Tuesday, March 19, 2019

Top Ten Tuesday: Top 10 Books On My Spring TBR

The Spy Who Came in from the Cold is not on here, because I will probably finish it in a few days.

March:

1. The Black Tides of Heaven by J.Y. Yang (own) (ebook)



This was a free download from Tor.com last year. Nebula Award & World Fantasy Award nominee for Best Novella.

The Black Tides of Heaven is one of a pair of standalone introductions to JY Yang's Tensorate Series. For more of the story you can read its twin novella The Red Threads of Fortune

Mokoya and Akeha, the twin children of the Protector, were sold to the Grand Monastery as children. While Mokoya developed her strange prophetic gift, Akeha was always the one who could see the strings that moved adults to action. While his sister received visions of what would be, Akeha realized what could be. What's more, he saw the sickness at the heart of his mother's Protectorate.

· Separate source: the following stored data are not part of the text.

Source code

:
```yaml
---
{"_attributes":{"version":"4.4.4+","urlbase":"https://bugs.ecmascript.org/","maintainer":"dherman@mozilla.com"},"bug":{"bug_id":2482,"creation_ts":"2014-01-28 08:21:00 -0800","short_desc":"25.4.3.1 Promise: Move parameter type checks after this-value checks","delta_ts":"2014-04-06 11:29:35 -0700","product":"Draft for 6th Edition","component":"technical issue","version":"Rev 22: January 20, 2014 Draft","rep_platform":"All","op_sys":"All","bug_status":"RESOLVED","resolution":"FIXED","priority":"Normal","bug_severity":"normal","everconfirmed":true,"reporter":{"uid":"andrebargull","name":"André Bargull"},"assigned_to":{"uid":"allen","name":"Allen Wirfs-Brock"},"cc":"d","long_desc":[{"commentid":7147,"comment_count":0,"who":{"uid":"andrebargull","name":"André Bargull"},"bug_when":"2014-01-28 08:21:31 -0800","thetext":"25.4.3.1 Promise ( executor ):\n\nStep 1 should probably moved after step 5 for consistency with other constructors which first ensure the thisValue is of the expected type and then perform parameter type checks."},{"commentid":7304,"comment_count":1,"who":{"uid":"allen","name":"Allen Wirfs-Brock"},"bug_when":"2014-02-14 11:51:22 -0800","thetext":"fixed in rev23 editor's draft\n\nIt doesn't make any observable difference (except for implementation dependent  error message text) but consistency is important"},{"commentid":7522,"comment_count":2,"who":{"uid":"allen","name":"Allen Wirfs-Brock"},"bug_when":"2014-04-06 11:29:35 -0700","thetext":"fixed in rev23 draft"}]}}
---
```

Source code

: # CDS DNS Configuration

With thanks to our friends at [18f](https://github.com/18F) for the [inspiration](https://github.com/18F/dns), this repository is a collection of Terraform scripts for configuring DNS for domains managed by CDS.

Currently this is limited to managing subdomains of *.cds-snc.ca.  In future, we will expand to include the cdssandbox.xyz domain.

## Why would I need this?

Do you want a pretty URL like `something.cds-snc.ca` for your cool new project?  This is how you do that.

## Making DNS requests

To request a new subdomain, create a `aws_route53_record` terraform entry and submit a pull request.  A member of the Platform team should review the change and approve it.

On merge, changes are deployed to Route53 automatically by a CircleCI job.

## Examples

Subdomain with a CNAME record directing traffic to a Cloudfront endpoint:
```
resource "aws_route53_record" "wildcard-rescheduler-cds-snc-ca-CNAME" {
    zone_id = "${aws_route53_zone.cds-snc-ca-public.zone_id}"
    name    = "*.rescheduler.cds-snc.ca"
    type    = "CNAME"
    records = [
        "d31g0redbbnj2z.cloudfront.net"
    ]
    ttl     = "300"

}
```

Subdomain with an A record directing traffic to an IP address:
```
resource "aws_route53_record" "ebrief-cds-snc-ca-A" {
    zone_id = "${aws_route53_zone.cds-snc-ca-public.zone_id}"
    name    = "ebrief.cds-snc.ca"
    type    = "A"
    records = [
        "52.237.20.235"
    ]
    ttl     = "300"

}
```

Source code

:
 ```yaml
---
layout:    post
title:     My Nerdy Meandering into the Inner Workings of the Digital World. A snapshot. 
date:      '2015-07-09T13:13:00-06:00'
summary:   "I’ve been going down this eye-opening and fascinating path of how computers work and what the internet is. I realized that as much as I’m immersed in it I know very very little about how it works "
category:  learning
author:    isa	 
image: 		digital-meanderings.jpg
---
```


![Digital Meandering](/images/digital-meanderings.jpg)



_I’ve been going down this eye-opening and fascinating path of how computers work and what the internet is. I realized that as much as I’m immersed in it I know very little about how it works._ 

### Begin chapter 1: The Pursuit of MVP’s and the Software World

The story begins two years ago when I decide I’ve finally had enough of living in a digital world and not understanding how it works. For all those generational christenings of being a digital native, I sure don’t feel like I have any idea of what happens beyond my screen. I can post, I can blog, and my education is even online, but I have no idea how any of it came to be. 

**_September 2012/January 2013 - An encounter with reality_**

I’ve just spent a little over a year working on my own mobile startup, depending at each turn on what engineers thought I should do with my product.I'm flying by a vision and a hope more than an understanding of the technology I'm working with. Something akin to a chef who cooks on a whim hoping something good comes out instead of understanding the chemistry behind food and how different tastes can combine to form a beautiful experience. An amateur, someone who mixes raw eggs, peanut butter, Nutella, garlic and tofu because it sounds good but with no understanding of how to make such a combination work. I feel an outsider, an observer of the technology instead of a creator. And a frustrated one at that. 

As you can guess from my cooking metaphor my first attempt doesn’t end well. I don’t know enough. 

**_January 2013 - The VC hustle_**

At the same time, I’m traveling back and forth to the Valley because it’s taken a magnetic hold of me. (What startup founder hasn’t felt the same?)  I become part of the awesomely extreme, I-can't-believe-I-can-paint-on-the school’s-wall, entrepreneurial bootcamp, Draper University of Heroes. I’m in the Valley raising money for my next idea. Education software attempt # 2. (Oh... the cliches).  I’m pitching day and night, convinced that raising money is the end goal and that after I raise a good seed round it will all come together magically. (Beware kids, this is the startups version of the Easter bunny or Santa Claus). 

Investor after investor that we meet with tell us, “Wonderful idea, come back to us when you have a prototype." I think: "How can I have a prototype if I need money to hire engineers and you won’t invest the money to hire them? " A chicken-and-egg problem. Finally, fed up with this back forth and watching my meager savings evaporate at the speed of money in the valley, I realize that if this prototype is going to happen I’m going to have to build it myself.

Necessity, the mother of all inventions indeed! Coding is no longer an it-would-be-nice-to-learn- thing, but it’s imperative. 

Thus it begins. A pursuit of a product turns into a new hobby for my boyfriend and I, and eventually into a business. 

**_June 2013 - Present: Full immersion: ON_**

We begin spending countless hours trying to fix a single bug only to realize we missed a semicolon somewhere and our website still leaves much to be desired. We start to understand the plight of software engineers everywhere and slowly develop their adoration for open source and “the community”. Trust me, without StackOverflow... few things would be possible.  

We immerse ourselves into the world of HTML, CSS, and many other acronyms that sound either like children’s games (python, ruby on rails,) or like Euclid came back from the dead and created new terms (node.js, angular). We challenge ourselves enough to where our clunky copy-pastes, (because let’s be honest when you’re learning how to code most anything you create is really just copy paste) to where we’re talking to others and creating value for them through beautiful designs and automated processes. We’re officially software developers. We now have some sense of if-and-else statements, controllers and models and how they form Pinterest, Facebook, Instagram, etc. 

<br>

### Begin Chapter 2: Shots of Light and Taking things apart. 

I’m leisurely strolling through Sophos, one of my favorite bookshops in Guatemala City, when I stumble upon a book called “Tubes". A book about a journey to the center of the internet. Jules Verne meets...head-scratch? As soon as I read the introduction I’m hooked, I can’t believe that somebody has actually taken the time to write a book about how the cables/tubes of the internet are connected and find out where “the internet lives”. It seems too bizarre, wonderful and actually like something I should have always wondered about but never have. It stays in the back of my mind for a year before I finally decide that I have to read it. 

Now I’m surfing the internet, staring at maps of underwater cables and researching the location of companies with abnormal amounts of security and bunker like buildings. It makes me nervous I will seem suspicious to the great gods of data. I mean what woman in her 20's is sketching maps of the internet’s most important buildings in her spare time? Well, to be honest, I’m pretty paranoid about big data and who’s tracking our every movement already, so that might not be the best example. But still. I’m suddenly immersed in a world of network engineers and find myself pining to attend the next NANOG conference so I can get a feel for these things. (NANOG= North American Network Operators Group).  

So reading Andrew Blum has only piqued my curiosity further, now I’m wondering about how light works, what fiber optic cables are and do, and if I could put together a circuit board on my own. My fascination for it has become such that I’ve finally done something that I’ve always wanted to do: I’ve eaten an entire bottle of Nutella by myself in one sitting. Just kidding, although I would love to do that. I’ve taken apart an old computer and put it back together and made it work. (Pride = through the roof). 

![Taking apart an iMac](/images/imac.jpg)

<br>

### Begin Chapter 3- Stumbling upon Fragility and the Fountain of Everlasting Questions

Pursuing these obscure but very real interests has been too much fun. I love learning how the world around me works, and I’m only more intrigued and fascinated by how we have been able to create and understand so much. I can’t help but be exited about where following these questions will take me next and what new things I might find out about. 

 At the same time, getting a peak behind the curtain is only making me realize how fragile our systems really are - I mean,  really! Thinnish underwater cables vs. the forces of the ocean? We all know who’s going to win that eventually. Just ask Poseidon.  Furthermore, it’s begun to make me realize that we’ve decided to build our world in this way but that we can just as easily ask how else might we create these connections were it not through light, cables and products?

A rebellion is growing. The Machinists discover new levers to move the world every day, while the Tensors fight to put them down and preserve the power of the state. Unwilling to continue to play a pawn in his mother's twisted schemes, Akeha leaves the Tensorate behind and falls in with the rebels. But every step Akeha takes towards the Machinists is a step away from his sister Mokoya. Can Akeha find peace without shattering the bond he shares with his twin sister? 

April:

4. Citizen (checked out from the library) by Claudia Rankine

2. Description from GoodReads:

A provocative meditation on race, Claudia Rankine's long-awaited follow up to her groundbreaking book Don't Let Me Be Lonely: An American Lyric.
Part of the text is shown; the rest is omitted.